GASLIGHT (A Strange Case of Murder)
(director/writer: Thorold Dickerson; screenwriters: based on the play Angel Sreet by Patrick Hamilton/AR Rawlington/Bridget Boland; cinematographer: Bernard Knowles; editor: Sidney Cole; music: Richard Addinsell; cast: Anton Walbrook (Paul Mallen), Diana Wynyard (Bella Mallen), Minnie Rayner (Elisabeth), Robert Newton (Vincent Ullswater), Minnie Wright (Alice Barlow), Jimmy Hanley (Cobb), Cathleen Cordell (Nancy), Frank Pettingell (B.G. Rough); Runtime: 88; MPAA Rating: NR; producer: John Corfield; MGM; 1940-B/W-UK)
“I can’t say I enjoyed such a downbeat film as much as I respected it.”
Reviewed by Dennis Schwartz
Brit filmmaker Thorold Dickerson (“The Arsenal Stadium Mystery”/”The Prime Minister”) directs and adapts the grim British psychological crime drama from the long-running 1938 play Angel Street by Patrick Hamilton. Dickerson co-writes it with AR Rawlington and Bridget Boland. George Cukor’s more popular and better directed American version was filmed in 1944, where Ingrid Bergman won an Oscar for Best Actress and Charles Boyer made for a marvelous villain.
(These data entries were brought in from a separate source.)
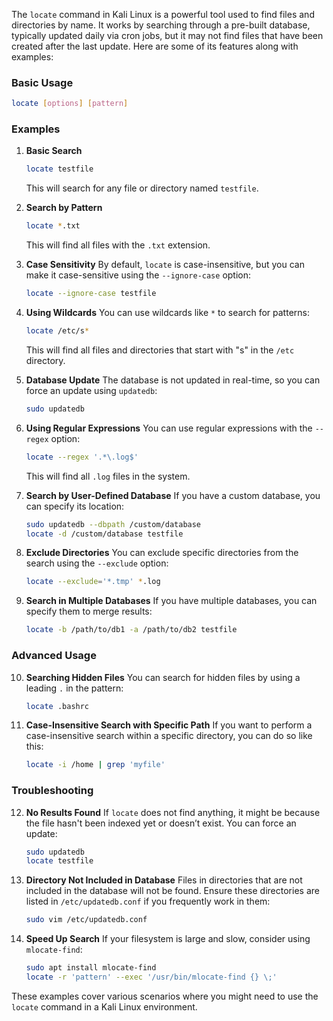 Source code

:  The `locate` command in Kali Linux is a powerful tool used to find files and directories by name. It works by searching through a pre-built database, typically updated daily via cron jobs, but it may not find files that have been created after the last update. Here are some of its features along with examples:

### Basic Usage
```bash
locate [options] [pattern]
```

### Examples
1. **Basic Search**
   ```bash
   locate testfile
   ```
   This will search for any file or directory named `testfile`.

2. **Search by Pattern**
   ```bash
   locate *.txt
   ```
   This will find all files with the `.txt` extension.

3. **Case Sensitivity**
   By default, `locate` is case-insensitive, but you can make it case-sensitive using the `--ignore-case` option:
   ```bash
   locate --ignore-case testfile
   ```

4. **Using Wildcards**
   You can use wildcards like `*` to search for patterns:
   ```bash
   locate /etc/s*
   ```
   This will find all files and directories that start with "s" in the `/etc` directory.

5. **Database Update**
   The database is not updated in real-time, so you can force an update using `updatedb`:
   ```bash
   sudo updatedb
   ```

6. **Using Regular Expressions**
   You can use regular expressions with the `--regex` option:
   ```bash
   locate --regex '.*\.log$'
   ```
   This will find all `.log` files in the system.

7. **Search by User-Defined Database**
   If you have a custom database, you can specify its location:
   ```bash
   sudo updatedb --dbpath /custom/database
   locate -d /custom/database testfile
   ```

8. **Exclude Directories**
   You can exclude specific directories from the search using the `--exclude` option:
   ```bash
   locate --exclude='*.tmp' *.log
   ```

9. **Search in Multiple Databases**
   If you have multiple databases, you can specify them to merge results:
   ```bash
   locate -b /path/to/db1 -a /path/to/db2 testfile
   ```

### Advanced Usage
10. **Searching Hidden Files**
    You can search for hidden files by using a leading `.` in the pattern:
    ```bash
    locate .bashrc
    ```

11. **Case-Insensitive Search with Specific Path**
    If you want to perform a case-insensitive search within a specific directory, you can do so like this:
    ```bash
    locate -i /home | grep 'myfile'
    ```

### Troubleshooting
12. **No Results Found**
    If `locate` does not find anything, it might be because the file hasn't been indexed yet or doesn’t exist. You can force an update:
    ```bash
    sudo updatedb
    locate testfile
    ```

13. **Directory Not Included in Database**
    Files in directories that are not included in the database will not be found. Ensure these directories are listed in `/etc/updatedb.conf` if you frequently work in them:
    ```bash
    sudo vim /etc/updatedb.conf
    ```

14. **Speed Up Search**
    If your filesystem is large and slow, consider using `mlocate-find`:
    ```bash
    sudo apt install mlocate-find
    locate -r 'pattern' --exec '/usr/bin/mlocate-find {} \;'
    ```

These examples cover various scenarios where you might need to use the `locate` command in a Kali Linux environment.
The film is set in Victorian England.
Alice Barlow (Minnie Wright) is strangled to death in 1865, in London, by a jewel thief looking for her valuable rubies. Some years later, the diabolical strangler, Paul Mallen (Anton Walbrook), marries the beautiful Bella (Diana Wynyard) and they move into the same house where her aunt was strangled. After moving in, hubby is doing strange things to his wife, like accusing her of stealing household things and making her fear she’s losing her mind. In modern times this has come to be known as gaslighting someone.
The ex-policeman B. G. Rough (Frank Pettingell), who lives in the neighborhood of the murder and was around that night as a working cop, seems to think Paul is Louis Bauer, who was the strangler, He thereby keeps a close watch on him.
The scoundrel intensifies his mind games with his wife and has an affair with one of the servants, Nancy (Cathleen Cordell).
When Bella discovers a cameo Paul gave her, belonged to her aunt, she tells Rough. He watches the house, and reacts when he sees the gaslight dim when Bella is alone in the house.
Though is was effectively acted and the story was well played-out, I can’t say I enjoyed such a downbeat film as much as I respected it.